- **Problem**
The required result is each line of the entries below containing the string "xspace".

(Source records)
========================================
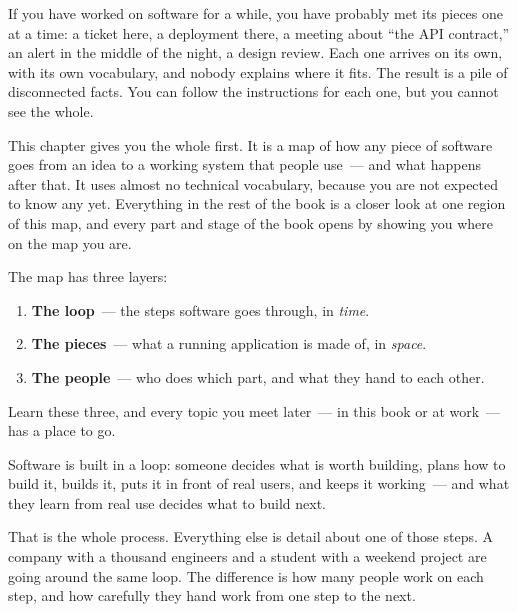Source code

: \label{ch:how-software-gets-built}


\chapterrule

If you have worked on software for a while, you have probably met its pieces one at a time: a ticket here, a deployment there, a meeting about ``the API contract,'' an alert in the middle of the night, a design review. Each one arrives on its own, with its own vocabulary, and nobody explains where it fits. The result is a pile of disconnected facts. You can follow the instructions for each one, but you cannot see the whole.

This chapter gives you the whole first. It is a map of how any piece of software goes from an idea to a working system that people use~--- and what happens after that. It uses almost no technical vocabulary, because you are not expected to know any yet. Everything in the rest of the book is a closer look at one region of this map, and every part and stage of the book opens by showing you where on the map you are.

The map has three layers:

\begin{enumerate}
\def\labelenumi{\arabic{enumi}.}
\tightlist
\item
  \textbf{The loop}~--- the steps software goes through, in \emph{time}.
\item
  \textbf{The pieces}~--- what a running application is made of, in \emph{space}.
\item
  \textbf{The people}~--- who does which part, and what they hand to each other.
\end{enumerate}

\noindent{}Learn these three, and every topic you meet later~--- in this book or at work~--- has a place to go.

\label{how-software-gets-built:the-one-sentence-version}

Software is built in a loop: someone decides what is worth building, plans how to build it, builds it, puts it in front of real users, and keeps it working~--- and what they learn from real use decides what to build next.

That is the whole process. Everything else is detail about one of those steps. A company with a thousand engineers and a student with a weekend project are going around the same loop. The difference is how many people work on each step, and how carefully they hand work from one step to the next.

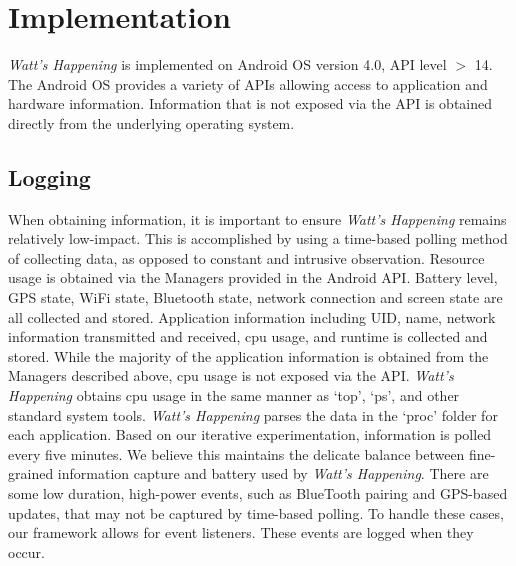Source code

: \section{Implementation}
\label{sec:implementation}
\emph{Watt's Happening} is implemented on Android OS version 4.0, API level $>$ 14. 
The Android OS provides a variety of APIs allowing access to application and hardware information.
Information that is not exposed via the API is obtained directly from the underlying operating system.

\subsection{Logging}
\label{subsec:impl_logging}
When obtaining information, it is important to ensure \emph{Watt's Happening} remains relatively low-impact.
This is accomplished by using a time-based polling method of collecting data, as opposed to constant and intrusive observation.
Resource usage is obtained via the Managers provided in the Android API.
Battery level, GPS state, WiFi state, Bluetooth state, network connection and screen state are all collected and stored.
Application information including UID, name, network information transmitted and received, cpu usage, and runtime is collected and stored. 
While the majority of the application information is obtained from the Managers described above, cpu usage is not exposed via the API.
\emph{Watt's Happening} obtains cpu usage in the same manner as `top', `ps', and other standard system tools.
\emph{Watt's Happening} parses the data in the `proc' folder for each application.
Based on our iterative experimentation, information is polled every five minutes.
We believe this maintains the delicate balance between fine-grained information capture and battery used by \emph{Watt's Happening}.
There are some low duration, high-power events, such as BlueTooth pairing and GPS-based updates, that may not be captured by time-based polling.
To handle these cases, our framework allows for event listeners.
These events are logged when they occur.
========================================
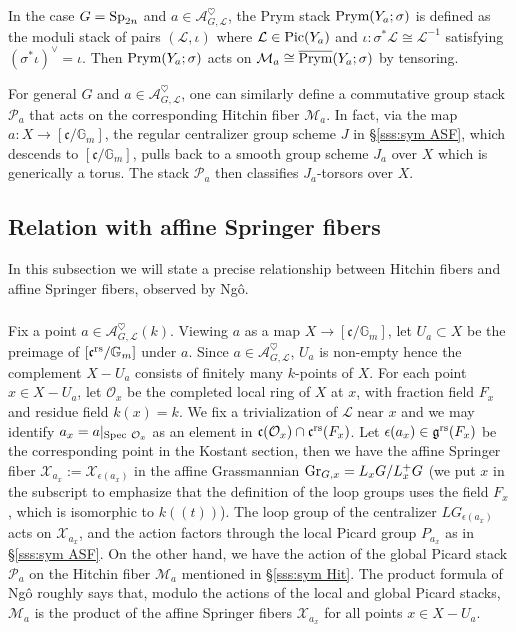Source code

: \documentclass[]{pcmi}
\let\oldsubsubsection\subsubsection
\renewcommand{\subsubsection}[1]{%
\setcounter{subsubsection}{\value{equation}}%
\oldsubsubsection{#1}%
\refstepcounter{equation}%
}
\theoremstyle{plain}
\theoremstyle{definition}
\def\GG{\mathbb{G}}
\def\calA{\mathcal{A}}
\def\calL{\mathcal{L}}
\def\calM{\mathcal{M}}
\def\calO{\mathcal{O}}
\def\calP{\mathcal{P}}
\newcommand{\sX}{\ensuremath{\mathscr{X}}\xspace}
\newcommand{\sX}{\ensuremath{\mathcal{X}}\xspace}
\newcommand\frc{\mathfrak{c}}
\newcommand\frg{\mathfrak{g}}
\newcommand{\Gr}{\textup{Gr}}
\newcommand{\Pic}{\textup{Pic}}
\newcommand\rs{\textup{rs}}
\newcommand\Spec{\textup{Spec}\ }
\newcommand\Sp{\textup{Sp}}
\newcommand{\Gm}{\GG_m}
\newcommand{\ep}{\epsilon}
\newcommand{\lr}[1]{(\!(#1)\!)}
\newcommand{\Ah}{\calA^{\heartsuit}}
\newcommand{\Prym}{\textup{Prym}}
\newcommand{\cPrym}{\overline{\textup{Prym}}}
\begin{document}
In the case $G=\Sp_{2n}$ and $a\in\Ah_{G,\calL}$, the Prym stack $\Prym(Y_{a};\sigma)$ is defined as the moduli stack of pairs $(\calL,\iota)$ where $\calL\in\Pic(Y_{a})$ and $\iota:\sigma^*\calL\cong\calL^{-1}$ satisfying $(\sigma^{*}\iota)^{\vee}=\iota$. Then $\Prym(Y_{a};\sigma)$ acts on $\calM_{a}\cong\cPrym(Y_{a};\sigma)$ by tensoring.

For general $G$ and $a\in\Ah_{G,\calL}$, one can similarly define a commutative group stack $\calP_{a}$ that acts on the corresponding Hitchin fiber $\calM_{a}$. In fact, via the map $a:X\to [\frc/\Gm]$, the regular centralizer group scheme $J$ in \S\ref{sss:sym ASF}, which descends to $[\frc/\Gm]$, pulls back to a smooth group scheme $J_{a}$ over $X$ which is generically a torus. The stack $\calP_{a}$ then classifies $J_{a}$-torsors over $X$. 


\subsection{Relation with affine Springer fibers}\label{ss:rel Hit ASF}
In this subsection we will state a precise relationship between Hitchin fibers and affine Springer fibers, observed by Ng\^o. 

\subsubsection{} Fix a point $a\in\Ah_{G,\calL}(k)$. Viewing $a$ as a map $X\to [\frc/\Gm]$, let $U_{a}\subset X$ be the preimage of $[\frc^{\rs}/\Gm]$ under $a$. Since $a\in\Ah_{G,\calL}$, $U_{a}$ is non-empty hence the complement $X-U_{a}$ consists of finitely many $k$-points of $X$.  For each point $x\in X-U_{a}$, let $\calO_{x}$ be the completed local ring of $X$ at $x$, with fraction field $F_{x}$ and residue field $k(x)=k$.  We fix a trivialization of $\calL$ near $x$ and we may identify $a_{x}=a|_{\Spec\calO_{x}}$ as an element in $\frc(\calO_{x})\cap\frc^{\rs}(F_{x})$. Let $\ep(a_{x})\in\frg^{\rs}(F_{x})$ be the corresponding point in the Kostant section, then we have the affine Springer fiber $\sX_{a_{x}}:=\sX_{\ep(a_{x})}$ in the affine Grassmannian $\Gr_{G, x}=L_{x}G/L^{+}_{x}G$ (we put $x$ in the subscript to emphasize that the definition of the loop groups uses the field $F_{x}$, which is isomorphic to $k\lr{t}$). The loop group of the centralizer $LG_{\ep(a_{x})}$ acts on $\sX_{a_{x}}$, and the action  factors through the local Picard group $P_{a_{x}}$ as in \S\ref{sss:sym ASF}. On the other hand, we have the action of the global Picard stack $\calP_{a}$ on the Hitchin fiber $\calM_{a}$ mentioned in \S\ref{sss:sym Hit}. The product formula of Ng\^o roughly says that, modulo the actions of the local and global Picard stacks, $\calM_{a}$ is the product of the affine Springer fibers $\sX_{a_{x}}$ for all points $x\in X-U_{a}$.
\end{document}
========================================
- **Solution for this task**
\newcommand{\sX}{\ensuremath{\mathscr{X}}\xspace}
\newcommand{\sX}{\ensuremath{\mathcal{X}}\xspace}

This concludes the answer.